Which potential findings would indicate that an ML-based solution is suitable for this scenario?
(Choose two.)
The historical sensor data does not include a significant number of data points and attributes for certain time periods.
The historical sensor data shows that simple rule-based thresholds can predict crane failures.
The historical sensor data contains failure data for only one type of crane model that is in operation and lacks failure data of most other types of crane that are in operation.
The historical sensor data from the cranes are available with high granularity for the last 3 years.
The historical sensor data contains most common types of crane failures that the company wants to predict.
Explanations:
A lack of significant data points and attributes would hinder the ability of an ML model to learn effectively. For ML solutions to be suitable, a robust dataset with ample historical records is necessary to identify patterns and relationships.
If simple rule-based thresholds can predict crane failures, it indicates that a deterministic approach might suffice. ML is more suitable when the relationships in the data are complex and cannot be easily captured by simple rules.
Having failure data for only one type of crane model limits the generalizability of the ML model. Effective ML requires diverse and representative data across various crane types to develop accurate predictive models for all operational cranes.

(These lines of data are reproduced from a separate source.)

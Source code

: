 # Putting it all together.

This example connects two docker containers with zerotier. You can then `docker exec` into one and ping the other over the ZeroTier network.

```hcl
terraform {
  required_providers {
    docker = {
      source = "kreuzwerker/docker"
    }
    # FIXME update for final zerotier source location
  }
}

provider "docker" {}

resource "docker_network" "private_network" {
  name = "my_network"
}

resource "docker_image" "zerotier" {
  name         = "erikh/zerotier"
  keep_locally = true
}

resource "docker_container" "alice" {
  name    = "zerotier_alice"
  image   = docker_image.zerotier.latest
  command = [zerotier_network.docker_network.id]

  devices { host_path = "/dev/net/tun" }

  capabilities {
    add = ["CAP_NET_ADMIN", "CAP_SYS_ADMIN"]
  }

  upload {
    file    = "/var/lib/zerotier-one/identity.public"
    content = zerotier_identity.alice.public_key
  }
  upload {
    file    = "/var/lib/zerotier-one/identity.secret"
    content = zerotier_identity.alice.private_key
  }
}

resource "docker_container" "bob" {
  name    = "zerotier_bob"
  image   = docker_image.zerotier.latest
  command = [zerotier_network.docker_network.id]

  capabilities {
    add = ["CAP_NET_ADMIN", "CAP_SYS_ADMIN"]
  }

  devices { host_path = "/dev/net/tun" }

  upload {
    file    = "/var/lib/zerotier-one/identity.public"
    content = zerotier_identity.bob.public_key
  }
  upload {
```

High granularity of historical sensor data for the last three years provides a rich dataset for training ML models. More granular data allows for the capture of subtle patterns and trends, improving the model’s predictive capabilities.
The presence of data on the most common types of crane failures that the company wants to predict is crucial for the effectiveness of an ML-based solution. This data allows the model to learn from past failures, improving its accuracy in predicting future incidents.